根も葉もないが、会話が物語を進める上で効果をもたない。これは日常アニメの特徴で、あまり意味をもたない。が、聞いていて楽しい。ストーリーを進めるよりもおもしろさやおかしさを優先した会話劇は何も考えず楽しめる。意味がないことに意味を見出しているのかもしれない。考えすぎかもしれない。

 

⑤とにかくふわふわしている

わかりやすい例でいえば「けいおん」では「ふわふわティータイム」という曲があるように、「けいおん」劇中で放課後に紅茶を飲んでふわふわしている。女子高校生の意味のないやりとりや会話を昇華させてリアルな受験などの問題もギャグやイベントの一環で楽しめるようになっている。私たちが考える深刻なことは、そもそもあまり意味のないことなのかもしれないとまで思えるような、どうでも良さをうかがえる。
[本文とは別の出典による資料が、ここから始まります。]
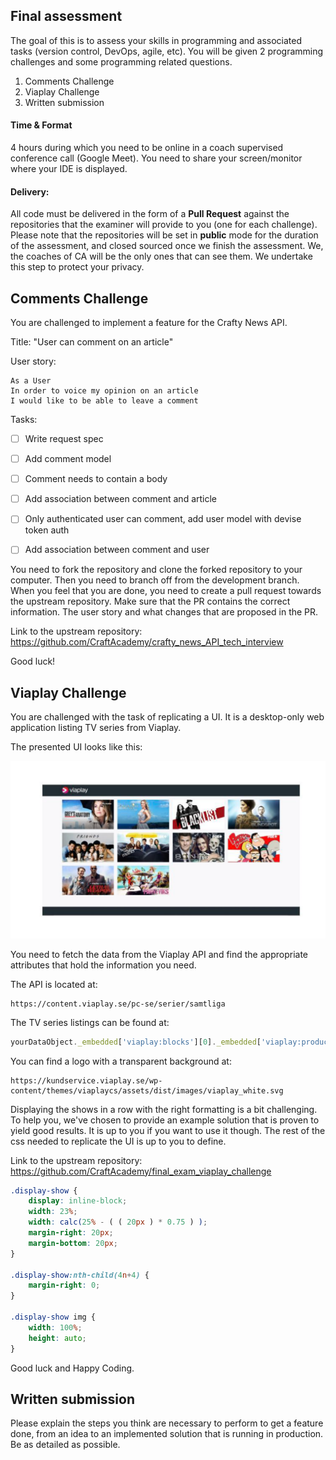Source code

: ## Final assessment

The goal of this is to assess your skills in programming and associated tasks (version control, DevOps, agile, etc). You will be given 2 programming challenges and some programming related questions. 

1. Comments Challenge
2. Viaplay Challenge
3. Written submission

#### Time & Format
4 hours during which you need to be online in a coach supervised conference call (Google Meet). You need to share your screen/monitor where your IDE is displayed. 

#### Delivery:

All code must be delivered in the form of a **Pull Request** against the repositories that the examiner will provide to you (one for each challenge). Please note that the repositories will be set in **public** mode for the duration of the assessment, and closed sourced once we finish the assessment. We, the coaches of CA will be the only ones that can see them. We undertake this step to protect your privacy. 

## Comments Challenge
You are challenged to implement a feature for the Crafty News API.

Title: "User can comment on an article"

User story:
```
As a User
In order to voice my opinion on an article
I would like to be able to leave a comment
``` 
Tasks:
- [ ] Write request spec
- [ ] Add comment model
- [ ] Comment needs to contain a body
- [ ] Add association between comment and article
- [ ] Only authenticated user can comment, add user model with devise token auth
- [ ] Add association between comment and user


You need to fork the repository and clone the forked repository to your computer. Then you need to branch off from the development branch. When you feel that you are done, you need to create a pull request towards the upstream repository. Make sure that the PR contains the correct information. The user story and what changes that are proposed in the PR.

Link to the upstream repository: https://github.com/CraftAcademy/crafty_news_API_tech_interview

Good luck!

## Viaplay Challenge

You are challenged with the task of replicating a UI. It is a desktop-only web application listing TV series from Viaplay. 

The presented UI looks like this:

![](./viaplay_challenge_ui.png)


You need to fetch the data from the Viaplay API and find the appropriate attributes that hold the information you need. 

The API is located at:

```
https://content.viaplay.se/pc-se/serier/samtliga
```

The TV series listings can be found at: 
```js
yourDataObject._embedded['viaplay:blocks'][0]._embedded['viaplay:products']
```

You can find a logo with a transparent background at: 
```
https://kundservice.viaplay.se/wp-content/themes/viaplaycs/assets/dist/images/viaplay_white.svg
```

Displaying the shows in a row with the right formatting is a bit challenging. To help you, we've chosen to provide an example solution that is proven to yield good results. It is up to you if you want to use it though. The rest of the css needed to replicate the UI is up to you to define.

Link to the upstream repository: https://github.com/CraftAcademy/final_exam_viaplay_challenge

```css
.display-show {
    display: inline-block;
    width: 23%;
    width: calc(25% - ( ( 20px ) * 0.75 ) );
    margin-right: 20px;
    margin-bottom: 20px;
}

.display-show:nth-child(4n+4) {
    margin-right: 0;
}

.display-show img {
    width: 100%;
    height: auto;
}
```

Good luck and Happy Coding. 

## Written submission
Please explain the steps you think are necessary to perform to get a feature done, from an idea to an implemented solution that is running in production. Be as detailed as possible.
どうなっても話は続くし、らきすたではギャグに収束される。

 

 

ここまで書いてきてなんでらきすたを見た後にすべてどうでもよくなるのかあまりわからないけれど、深刻さのようなドラマがすべて単調なギャグになりうるということなのかもしれない。

私たちが思う深刻なこととはなんだろう?と考えるきっかけを与えてくれるだけで、

ずいぶん心が楽になるのは私だけでしょうか。

 

らきすた、それは抽象的に物事を捉えることを教えてくれているのかもしれません。

 

そういえば、らき★すたと表記するんですよね。